Prompt: Only the lines from the one with "V sumační konvenci se" through the end of the data are wanted, copied exactly.

☆ ☆ ☆ ☆

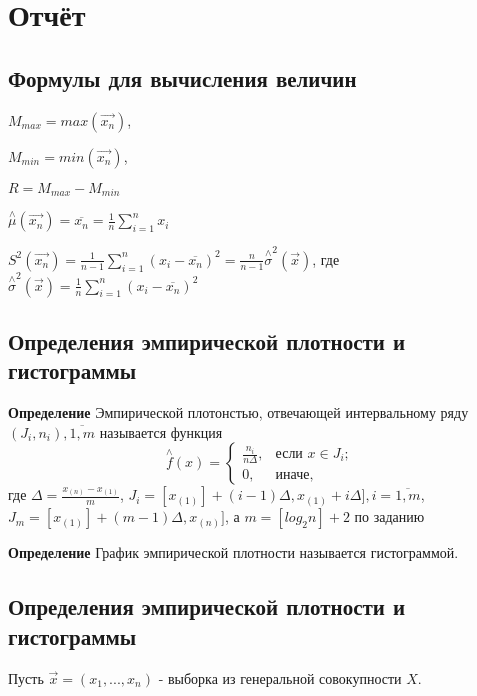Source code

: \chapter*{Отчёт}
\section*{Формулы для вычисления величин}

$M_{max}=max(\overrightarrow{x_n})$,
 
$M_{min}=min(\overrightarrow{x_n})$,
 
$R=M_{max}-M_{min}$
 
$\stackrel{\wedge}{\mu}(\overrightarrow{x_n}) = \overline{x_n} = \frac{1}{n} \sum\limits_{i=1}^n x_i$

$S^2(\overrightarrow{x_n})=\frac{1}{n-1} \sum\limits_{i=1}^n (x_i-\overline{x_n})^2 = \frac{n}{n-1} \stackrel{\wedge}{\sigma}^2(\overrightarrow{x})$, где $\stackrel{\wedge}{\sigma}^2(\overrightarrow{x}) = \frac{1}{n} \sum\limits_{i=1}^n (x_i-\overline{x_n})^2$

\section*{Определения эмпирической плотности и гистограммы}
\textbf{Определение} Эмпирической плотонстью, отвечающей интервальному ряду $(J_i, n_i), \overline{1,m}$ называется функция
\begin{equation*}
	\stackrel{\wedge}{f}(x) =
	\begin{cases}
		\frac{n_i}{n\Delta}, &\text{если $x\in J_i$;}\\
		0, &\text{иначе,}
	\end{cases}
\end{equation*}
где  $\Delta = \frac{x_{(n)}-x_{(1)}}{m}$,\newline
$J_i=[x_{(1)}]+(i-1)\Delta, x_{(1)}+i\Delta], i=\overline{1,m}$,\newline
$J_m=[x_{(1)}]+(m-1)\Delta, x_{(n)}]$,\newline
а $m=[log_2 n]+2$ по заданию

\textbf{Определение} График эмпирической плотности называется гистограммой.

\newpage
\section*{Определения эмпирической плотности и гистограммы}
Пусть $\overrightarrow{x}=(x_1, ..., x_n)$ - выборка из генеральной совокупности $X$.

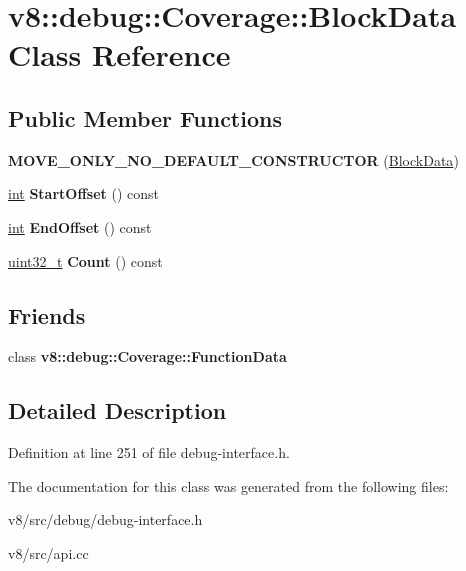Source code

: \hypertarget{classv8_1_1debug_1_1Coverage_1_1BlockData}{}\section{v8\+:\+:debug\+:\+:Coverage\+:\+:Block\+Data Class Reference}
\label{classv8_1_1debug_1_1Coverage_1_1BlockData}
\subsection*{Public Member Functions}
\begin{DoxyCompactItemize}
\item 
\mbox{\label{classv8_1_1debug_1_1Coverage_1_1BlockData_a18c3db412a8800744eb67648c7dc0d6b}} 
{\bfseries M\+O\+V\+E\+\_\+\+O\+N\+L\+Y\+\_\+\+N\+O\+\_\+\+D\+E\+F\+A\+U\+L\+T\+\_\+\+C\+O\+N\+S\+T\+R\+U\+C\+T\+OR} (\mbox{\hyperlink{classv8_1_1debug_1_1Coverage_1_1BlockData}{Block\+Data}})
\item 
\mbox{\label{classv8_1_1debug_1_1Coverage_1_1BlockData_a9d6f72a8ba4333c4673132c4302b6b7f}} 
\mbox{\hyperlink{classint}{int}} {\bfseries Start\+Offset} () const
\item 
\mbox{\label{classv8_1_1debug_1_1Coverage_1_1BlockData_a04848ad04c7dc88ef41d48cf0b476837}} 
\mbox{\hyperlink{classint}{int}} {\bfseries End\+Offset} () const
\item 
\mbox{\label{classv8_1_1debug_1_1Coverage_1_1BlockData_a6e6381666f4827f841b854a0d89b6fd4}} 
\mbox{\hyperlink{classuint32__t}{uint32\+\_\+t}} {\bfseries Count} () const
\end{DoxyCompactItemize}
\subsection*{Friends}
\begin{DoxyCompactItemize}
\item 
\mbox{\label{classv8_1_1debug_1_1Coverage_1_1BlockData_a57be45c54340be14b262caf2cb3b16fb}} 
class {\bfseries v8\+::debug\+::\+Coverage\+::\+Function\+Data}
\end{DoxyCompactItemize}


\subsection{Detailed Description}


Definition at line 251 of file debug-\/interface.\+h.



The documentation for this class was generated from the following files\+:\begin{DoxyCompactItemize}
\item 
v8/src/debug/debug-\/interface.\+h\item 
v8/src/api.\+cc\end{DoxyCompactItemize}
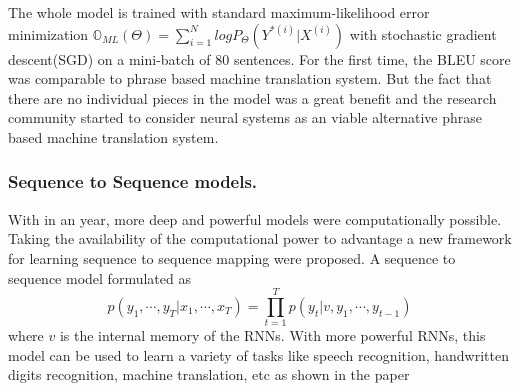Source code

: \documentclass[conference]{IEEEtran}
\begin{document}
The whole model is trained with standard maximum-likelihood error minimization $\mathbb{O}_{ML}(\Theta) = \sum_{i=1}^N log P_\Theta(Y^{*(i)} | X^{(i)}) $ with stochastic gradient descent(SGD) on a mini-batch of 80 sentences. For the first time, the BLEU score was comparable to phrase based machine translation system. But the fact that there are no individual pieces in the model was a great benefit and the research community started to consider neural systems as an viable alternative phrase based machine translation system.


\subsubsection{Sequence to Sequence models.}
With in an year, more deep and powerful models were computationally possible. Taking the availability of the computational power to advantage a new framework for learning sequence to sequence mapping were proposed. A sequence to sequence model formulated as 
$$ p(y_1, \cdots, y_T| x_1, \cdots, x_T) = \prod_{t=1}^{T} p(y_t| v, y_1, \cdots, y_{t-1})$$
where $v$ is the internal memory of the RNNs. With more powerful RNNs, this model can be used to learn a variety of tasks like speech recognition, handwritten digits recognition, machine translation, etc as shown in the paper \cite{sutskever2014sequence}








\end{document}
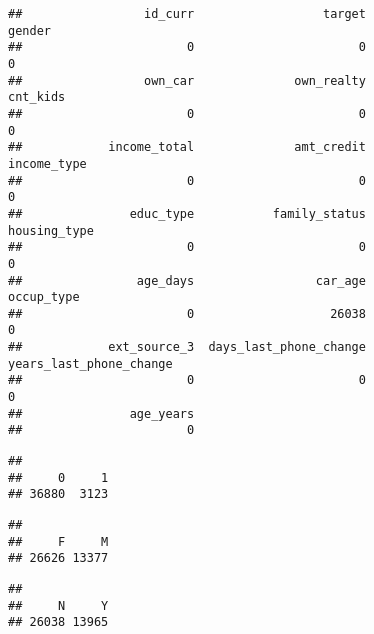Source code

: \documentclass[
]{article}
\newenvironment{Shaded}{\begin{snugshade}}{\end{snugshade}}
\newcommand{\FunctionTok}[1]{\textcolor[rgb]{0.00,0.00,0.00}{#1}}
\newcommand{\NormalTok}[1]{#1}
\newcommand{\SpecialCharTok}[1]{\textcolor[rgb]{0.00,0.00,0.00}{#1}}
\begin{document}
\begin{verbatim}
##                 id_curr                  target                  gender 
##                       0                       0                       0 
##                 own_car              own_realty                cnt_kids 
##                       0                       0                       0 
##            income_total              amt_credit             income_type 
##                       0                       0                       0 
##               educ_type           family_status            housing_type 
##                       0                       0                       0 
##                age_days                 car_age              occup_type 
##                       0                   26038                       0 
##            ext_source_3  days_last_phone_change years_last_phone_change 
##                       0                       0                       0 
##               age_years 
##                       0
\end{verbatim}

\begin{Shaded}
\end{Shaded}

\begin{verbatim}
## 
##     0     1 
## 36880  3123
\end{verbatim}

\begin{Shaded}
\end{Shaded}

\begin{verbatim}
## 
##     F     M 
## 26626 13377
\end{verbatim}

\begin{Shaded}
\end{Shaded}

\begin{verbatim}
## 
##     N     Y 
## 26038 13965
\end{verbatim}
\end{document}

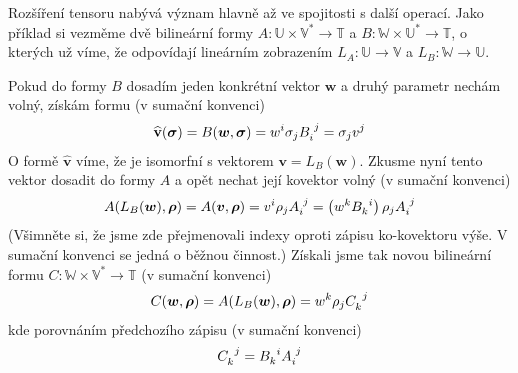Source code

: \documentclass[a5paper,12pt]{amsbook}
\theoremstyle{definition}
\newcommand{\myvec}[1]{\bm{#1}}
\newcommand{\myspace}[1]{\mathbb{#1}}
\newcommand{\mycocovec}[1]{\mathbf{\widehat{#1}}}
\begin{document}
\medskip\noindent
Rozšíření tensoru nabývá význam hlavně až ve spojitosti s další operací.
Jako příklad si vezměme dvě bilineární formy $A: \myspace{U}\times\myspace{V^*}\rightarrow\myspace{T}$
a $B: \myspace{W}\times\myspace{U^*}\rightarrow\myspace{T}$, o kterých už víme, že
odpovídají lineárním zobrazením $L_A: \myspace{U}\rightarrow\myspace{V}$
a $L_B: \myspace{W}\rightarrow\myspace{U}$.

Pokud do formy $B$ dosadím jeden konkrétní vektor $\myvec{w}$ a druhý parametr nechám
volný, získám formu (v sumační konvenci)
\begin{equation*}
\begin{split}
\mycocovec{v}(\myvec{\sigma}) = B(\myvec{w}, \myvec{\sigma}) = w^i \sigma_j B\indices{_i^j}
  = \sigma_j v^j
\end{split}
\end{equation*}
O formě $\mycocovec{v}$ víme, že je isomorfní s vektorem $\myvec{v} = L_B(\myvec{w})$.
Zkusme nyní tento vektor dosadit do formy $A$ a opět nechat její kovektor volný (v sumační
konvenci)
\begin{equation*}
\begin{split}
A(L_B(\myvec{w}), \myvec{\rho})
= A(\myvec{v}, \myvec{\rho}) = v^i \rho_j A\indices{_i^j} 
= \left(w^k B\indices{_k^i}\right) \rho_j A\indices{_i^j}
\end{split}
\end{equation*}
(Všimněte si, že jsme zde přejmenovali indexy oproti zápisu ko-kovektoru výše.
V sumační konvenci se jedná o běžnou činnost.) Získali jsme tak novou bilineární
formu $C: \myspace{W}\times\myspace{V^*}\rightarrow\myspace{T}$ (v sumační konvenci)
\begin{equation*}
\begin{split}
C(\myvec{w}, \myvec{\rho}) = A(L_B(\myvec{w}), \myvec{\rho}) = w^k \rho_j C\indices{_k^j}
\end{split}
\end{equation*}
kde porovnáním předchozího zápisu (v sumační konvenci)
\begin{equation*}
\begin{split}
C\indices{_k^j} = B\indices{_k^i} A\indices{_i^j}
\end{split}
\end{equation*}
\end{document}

☆ ☆ ☆ ☆

Completed exercise:
V sumační konvenci se jedná o běžnou činnost.) Získali jsme tak novou bilineární
formu $C: \myspace{W}\times\myspace{V^*}\rightarrow\myspace{T}$ (v sumační konvenci)
\begin{equation*}
\begin{split}
C(\myvec{w}, \myvec{\rho}) = A(L_B(\myvec{w}), \myvec{\rho}) = w^k \rho_j C\indices{_k^j}
\end{split}
\end{equation*}
kde porovnáním předchozího zápisu (v sumační konvenci)
\begin{equation*}
\begin{split}
C\indices{_k^j} = B\indices{_k^i} A\indices{_i^j}
\end{split}
\end{equation*}
\end{document}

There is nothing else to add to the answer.